To the surprise of many consumer activists, Nike publicly released this very critical report and pledged to clean up its act. Nike's change of heart would not have been possible without persistent pressure by student, consumer and labor groups. But these antisweatshop crusaders don't want to depend on global companies policing themselves to enforce decent standards in their factories. In the past decade, some 200 colleges and universities--including the UC system--adopted antisweatshop codes of conduct in response to student protest. They viewed university licensing agreements as leverage to get global companies to improve conditions in factories they use as subcontractors. But student activists and some university administrators became increasingly frustrated with the slow pace of progress in implementing the campus codes.
Global apparel firms like Nike, Champion and Russell Athletic currently make clothing for the $3 billion college market in thousands of factories around the world. Their college-bound goods are only a small fraction of total production in each factory. Neither the universities nor the student activist groups had the resources to monitor all these workplaces and hold them accountable to the antisweatshop standards.
In collaboration with human rights groups, unions and faculty experts on the apparel industry, campus activists developed the DSP to give universities a mechanism to enforce their antisweatshop codes. With the help of the Worker Rights Consortium (WRC), an independent monitoring organization with 152 member colleges and universities, USAS has identified a number of factories around the world--particularly in Asia, Mexico, Central America and the United States--that could qualify under these more stringent worker-friendly standards. Alternatively, major brands like Nike could identify one of their major suppliers to specialize in producing clothing for the university market under the terms of the DSP.
The new UC agreement requires its licensees to pay factories prices that are high enough so that workers can be paid a living wage. Even if higher costs are passed on to consumers, price increases would be trivial. Apparel workers in developing countries typically earn 1 percent to 2 percent of the retail price. If paying a living wage doubled workers' wages, a $25 sweatshirt with the campus logo would cost only 50 cents or a dollar more. This is small change for a college student, but a major improvement for a low-wage worker.
Apparel makers are among the most mobile industry in the global economy. Most clothing worn by Americans is made in sweatshops, increasingly located in China. The new UC agreements show that conscientious consumers, particularly those on college campuses, can have an impact on humanizing the forces of global capitalism. It may seem a long way from Berkeley to Beijing, but the decision made by UC administrators could have major ripple effects in improving the lives of factory workers around the globe.

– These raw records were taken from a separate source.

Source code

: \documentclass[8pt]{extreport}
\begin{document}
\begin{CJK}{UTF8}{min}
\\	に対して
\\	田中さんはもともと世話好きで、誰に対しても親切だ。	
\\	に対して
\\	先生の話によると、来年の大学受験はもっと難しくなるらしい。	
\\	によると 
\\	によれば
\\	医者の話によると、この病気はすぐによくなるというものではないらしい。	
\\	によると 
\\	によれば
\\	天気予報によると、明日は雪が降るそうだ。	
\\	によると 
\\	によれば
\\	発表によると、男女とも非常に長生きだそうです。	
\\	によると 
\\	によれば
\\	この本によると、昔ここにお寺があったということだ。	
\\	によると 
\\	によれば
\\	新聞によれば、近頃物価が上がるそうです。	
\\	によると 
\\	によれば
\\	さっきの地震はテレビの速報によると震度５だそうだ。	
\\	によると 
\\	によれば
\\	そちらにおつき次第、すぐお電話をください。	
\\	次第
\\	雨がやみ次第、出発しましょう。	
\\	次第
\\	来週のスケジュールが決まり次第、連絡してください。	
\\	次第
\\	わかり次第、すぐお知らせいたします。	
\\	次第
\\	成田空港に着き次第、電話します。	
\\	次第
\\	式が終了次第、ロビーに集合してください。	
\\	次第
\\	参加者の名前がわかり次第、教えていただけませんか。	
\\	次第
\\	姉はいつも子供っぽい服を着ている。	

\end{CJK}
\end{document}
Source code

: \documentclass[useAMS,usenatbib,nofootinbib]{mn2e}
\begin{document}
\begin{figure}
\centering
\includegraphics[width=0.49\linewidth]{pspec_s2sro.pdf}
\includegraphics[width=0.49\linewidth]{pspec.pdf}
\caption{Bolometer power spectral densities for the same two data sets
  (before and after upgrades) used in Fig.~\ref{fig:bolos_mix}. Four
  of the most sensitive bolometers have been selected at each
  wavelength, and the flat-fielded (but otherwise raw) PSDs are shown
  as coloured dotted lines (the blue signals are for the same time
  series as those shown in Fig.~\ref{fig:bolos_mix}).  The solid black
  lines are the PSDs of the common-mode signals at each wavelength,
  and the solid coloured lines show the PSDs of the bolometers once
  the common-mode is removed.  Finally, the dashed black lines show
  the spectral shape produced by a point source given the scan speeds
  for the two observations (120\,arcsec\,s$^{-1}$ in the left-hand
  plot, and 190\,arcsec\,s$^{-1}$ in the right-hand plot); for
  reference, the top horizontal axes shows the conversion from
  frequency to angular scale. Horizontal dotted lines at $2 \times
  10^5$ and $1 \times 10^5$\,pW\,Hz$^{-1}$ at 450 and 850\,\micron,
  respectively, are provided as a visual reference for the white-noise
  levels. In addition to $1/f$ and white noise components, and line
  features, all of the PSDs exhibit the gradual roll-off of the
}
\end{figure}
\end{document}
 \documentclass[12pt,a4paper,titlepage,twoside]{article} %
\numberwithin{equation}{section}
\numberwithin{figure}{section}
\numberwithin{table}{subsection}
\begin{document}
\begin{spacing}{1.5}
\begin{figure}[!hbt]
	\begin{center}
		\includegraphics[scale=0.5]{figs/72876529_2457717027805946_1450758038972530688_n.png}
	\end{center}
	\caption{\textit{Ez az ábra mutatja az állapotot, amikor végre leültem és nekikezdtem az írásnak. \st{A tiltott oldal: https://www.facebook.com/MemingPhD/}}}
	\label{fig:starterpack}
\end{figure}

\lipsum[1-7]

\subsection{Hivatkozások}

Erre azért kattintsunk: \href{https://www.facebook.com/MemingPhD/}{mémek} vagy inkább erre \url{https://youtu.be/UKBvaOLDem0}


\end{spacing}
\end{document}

By adopting USAS's Dedicated Suppliers Program, the UC system has taken a major step forward in reining in footloose apparel companies that exploit desperate workers. Campus crusaders view their efforts as part of a broader "fair trade" movement. Student activists believe that if enough universities adopt these standards, the number of sweat-free factories will steadily increase. This will demonstrate that even in the highly competitive global clothing industry, companies can do the right thing by their employees and make a profit.